2. ## Re: Lower integer value

Case 1: $n = 2k$ for some positive integer $k\ge 2$.
Then $g(n) = \text{Liv}\left(\dfrac{(2k)^2}{4}\right) = k^2$.
Test: $g(n) \stackrel{?}{=} \text{Liv}\left(\dfrac{n g(n-1)}{n-2} \right)$
$g(n-1) = \text{Liv}\left(\dfrac{(2k-1)^2}{4}\right) = \text{Liv}\left(\dfrac{4k^2-4k+1}{4} \right) = \text{Liv}\left(k^2-k+\dfrac{1}{4}\right) = k(k-1)$
so
$$\text{Liv}\left(\dfrac{n g(n-1)}{n-2} \right) = \text{Liv}\left( \dfrac{2k\cdot k(k-1)}{2k-2} \right) = k^2$$

Try for the case when $n = 2k+1$ for some integer $k\ge 2$.

Then try the base cases for $k=2$. Then turn it into an induction argument.

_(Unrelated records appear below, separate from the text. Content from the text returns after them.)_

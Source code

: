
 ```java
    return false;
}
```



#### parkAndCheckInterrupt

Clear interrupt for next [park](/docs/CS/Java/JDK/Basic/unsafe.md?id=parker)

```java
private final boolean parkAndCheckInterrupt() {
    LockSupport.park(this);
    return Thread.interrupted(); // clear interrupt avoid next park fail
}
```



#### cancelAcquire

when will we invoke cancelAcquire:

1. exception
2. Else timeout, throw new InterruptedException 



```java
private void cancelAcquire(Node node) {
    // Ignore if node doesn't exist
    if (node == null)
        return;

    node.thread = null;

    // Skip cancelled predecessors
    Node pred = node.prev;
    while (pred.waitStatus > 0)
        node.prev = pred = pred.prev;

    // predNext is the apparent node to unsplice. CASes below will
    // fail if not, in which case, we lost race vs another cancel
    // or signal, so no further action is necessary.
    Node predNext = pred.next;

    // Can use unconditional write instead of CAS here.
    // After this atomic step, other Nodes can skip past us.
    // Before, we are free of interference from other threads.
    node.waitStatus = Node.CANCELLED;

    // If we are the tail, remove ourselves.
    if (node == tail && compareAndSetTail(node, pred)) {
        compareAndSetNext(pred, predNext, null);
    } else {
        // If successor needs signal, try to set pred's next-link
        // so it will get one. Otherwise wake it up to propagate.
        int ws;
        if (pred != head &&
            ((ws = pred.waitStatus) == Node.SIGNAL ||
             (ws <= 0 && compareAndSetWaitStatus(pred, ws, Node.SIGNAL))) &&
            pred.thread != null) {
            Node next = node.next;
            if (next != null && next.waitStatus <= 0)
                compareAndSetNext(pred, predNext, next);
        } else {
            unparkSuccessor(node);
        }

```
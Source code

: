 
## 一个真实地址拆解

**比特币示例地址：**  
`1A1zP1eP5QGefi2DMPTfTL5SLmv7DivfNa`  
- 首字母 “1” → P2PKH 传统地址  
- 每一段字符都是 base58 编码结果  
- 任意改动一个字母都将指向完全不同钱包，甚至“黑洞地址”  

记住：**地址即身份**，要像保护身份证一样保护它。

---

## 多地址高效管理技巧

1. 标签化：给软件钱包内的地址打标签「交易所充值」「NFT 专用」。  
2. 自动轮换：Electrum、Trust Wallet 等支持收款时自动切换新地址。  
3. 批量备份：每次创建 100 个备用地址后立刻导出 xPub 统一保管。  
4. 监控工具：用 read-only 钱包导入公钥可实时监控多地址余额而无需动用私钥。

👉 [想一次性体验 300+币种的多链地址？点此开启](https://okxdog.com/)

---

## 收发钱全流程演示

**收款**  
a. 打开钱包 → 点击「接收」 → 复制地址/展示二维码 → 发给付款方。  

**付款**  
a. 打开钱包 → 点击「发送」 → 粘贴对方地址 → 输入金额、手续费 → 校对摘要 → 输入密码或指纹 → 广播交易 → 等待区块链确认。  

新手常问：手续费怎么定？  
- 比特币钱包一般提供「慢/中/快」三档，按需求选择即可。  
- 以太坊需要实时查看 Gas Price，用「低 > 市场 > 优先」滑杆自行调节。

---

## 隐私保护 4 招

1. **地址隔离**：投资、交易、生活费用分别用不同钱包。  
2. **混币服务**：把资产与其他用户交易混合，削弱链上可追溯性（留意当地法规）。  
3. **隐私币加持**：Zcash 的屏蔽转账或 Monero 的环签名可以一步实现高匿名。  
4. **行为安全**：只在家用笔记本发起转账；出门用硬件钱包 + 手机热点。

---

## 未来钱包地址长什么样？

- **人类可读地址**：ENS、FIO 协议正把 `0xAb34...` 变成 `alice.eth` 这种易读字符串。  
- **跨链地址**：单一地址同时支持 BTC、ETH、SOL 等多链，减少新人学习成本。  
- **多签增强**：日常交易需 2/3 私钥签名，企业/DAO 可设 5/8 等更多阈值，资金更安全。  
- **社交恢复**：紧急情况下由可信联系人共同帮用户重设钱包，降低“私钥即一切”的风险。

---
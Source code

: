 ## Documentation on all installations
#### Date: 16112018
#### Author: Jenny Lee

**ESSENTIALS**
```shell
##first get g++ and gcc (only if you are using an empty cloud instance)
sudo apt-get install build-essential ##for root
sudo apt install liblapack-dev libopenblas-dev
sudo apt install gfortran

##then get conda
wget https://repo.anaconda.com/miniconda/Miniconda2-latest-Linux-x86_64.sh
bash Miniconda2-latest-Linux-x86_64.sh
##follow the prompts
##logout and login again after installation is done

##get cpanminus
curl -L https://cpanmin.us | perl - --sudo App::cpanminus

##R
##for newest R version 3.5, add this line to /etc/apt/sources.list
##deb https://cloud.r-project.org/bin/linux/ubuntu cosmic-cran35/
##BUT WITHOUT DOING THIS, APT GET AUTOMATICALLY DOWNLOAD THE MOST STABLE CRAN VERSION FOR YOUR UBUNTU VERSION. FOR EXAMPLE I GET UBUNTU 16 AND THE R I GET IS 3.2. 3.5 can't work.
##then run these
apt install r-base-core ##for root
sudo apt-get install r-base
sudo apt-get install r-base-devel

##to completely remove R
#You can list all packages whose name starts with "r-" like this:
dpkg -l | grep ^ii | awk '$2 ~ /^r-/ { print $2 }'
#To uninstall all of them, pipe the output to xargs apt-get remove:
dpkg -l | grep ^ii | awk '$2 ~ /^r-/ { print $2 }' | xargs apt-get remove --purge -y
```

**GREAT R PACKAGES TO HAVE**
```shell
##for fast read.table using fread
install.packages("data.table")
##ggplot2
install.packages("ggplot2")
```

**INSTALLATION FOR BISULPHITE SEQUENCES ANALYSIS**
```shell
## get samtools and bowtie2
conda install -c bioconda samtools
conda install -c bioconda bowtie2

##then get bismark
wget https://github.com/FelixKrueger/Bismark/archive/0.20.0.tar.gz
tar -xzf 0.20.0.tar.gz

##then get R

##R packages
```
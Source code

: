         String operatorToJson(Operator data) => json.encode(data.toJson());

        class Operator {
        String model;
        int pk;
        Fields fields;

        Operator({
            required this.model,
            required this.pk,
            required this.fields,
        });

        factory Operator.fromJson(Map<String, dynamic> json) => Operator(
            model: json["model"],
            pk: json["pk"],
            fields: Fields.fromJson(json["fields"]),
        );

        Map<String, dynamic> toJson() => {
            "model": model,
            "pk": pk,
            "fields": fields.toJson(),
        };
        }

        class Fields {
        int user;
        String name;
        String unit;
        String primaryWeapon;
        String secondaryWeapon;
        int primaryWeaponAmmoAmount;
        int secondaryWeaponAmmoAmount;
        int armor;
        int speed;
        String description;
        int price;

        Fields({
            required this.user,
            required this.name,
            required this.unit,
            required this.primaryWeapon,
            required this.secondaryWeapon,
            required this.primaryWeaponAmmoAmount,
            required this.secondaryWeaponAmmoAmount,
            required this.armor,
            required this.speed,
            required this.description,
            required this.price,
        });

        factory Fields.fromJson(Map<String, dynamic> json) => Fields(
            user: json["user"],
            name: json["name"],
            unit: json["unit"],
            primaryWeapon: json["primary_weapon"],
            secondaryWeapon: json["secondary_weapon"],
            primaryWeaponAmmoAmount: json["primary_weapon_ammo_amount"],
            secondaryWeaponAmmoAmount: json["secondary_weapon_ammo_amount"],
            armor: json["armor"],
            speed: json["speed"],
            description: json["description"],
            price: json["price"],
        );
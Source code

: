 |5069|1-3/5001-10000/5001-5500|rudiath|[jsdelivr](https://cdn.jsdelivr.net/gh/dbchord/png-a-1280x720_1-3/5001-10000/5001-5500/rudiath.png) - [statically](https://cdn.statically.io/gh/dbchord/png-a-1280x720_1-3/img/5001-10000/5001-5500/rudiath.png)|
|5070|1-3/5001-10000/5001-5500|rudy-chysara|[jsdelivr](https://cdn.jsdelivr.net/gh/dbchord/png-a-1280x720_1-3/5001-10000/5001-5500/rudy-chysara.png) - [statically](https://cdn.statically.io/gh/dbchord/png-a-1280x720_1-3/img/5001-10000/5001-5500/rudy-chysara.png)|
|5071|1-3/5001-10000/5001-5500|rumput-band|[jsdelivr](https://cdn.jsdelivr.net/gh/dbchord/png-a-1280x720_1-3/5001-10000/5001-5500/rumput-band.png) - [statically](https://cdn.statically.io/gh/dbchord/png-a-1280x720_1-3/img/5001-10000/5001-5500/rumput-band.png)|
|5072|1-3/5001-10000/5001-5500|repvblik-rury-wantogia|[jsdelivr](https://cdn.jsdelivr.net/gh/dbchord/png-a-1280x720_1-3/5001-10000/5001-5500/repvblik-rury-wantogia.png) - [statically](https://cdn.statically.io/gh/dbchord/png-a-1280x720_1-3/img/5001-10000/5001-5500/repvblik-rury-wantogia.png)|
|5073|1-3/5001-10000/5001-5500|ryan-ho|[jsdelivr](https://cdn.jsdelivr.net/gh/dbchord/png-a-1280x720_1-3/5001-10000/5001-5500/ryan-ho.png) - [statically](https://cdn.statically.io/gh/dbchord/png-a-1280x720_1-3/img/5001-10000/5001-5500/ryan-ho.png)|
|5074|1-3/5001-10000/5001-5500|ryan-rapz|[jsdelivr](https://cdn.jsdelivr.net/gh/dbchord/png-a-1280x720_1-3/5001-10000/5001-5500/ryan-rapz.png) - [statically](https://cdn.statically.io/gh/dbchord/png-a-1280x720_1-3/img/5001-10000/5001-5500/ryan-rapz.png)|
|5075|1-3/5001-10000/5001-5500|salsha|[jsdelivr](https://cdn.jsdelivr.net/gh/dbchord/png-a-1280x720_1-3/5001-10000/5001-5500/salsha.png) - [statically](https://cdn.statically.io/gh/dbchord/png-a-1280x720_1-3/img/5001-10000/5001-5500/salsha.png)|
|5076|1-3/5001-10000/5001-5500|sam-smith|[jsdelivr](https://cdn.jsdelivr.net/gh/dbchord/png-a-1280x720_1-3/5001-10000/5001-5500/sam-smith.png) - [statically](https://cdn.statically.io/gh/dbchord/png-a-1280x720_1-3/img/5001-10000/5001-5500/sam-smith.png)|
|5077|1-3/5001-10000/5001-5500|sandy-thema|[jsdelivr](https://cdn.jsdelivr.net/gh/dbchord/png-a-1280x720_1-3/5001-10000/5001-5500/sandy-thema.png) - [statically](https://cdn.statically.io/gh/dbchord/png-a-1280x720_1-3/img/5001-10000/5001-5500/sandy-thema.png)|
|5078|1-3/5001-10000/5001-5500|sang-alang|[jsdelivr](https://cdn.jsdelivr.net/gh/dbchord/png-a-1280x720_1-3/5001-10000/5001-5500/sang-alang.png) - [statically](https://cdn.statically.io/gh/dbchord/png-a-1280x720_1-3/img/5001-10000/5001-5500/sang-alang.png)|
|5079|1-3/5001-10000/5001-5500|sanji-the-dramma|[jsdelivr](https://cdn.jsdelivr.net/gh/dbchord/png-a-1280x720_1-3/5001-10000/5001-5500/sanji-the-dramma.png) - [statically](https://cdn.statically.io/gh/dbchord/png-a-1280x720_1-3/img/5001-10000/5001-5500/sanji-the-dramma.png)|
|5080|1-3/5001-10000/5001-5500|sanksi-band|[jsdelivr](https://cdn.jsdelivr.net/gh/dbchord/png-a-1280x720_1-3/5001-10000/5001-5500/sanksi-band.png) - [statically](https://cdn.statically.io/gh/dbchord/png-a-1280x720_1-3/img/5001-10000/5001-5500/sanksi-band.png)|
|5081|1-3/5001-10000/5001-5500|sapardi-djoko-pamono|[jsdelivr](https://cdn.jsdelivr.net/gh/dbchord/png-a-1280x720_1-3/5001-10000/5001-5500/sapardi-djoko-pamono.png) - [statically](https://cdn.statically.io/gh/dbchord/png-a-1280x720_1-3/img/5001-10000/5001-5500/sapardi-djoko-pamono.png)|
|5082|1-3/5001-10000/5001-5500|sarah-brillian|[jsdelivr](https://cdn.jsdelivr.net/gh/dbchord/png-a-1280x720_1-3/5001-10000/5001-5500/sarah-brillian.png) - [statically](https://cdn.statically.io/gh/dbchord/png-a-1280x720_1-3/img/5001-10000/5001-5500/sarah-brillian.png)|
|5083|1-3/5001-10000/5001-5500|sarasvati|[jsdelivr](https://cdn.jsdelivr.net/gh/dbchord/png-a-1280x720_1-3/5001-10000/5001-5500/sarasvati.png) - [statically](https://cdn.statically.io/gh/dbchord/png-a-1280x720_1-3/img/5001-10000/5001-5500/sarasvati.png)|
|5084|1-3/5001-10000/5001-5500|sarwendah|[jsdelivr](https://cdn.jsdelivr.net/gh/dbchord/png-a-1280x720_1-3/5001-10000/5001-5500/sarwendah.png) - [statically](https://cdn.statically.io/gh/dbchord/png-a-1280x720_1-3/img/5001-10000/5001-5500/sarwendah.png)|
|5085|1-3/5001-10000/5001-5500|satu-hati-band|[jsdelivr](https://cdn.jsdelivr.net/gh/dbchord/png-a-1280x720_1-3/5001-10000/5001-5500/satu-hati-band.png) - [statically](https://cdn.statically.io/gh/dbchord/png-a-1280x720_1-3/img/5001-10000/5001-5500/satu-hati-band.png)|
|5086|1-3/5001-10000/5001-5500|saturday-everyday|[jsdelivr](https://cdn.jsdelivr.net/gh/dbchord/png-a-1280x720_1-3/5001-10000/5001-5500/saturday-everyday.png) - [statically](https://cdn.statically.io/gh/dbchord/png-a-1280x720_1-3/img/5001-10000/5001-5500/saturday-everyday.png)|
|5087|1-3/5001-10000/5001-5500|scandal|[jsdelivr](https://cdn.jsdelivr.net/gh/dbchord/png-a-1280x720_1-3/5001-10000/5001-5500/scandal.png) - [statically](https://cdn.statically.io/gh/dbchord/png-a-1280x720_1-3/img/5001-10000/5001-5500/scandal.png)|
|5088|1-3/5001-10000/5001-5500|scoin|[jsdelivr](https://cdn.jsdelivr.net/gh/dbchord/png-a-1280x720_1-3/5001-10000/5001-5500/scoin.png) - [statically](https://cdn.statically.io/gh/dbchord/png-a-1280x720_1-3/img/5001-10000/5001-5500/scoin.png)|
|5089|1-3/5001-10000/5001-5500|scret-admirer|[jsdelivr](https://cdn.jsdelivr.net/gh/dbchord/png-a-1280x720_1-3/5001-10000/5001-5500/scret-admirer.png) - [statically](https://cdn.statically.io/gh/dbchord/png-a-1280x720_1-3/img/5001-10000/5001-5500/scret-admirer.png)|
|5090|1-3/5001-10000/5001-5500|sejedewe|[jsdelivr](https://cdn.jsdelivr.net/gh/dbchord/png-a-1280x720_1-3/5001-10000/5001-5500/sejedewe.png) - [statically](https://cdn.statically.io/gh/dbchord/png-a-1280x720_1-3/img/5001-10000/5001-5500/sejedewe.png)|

3. ## Re: Lower integer value

Direct computation also works for odd no induction is needed

4. ## Re: Lower integer value

Originally Posted by hedi
Direct computation also works for odd no induction is needed
There is a much simpler recursion formula:

$\displaystyle g(2) = 1,\quad g(n + 1) = g(n) + \left\lceil {\dfrac{n}{2}} \right\rceil$ SEE HERE

right